What is being asked: Where a line of the data below has the string "Curve", copy that line.

Provided records:

==================================================

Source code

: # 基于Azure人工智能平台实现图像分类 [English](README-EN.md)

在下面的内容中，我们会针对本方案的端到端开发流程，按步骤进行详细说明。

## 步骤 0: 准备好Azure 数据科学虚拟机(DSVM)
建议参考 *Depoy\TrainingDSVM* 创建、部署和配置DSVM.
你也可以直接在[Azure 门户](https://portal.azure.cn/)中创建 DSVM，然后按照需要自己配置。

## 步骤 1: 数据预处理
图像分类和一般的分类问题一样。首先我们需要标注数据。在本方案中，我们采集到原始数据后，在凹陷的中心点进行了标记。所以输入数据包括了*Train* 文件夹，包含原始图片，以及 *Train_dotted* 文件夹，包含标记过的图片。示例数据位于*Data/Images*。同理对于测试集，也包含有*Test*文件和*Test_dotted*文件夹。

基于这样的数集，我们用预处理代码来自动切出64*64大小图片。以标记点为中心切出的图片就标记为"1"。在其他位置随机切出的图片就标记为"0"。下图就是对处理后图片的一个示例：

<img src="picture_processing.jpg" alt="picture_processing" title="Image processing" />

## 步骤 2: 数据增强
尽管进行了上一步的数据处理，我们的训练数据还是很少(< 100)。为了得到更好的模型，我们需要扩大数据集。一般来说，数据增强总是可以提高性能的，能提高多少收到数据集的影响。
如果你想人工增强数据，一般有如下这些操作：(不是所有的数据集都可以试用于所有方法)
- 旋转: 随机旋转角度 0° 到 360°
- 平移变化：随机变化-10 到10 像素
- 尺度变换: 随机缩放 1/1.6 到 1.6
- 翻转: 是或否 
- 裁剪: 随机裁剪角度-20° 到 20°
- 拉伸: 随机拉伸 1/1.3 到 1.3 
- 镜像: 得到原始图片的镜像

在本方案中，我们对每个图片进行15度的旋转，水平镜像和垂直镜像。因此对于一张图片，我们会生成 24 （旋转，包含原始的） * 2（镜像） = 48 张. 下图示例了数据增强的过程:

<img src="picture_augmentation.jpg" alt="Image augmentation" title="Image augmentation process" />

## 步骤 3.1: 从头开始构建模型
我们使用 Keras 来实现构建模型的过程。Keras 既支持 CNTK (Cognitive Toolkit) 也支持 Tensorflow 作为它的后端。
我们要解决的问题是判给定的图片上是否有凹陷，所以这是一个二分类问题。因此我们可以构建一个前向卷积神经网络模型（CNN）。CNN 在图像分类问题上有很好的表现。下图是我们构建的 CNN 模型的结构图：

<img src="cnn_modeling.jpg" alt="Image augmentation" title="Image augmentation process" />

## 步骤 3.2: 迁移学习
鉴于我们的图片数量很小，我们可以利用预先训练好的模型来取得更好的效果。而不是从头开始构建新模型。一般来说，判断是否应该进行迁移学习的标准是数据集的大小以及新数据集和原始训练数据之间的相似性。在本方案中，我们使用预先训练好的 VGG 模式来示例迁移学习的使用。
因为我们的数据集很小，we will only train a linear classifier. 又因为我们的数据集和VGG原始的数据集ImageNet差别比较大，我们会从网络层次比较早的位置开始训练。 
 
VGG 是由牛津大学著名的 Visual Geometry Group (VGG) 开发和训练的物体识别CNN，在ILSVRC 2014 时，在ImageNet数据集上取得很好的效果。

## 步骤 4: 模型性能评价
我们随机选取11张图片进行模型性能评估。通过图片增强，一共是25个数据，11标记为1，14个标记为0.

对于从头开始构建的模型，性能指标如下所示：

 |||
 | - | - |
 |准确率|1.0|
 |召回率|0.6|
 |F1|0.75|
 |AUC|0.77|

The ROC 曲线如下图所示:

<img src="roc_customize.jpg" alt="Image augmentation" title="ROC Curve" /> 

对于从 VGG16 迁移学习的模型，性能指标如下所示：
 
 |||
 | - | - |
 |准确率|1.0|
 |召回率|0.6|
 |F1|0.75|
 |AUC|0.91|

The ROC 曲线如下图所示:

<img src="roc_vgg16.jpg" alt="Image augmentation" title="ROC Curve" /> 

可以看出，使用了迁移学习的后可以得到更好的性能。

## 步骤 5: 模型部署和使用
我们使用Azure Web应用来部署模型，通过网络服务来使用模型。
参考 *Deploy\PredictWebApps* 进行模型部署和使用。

==================================================

Completed task:
<img src="roc_customize.jpg" alt="Image augmentation" title="ROC Curve" /> 
<img src="roc_vgg16.jpg" alt="Image augmentation" title="ROC Curve" /> 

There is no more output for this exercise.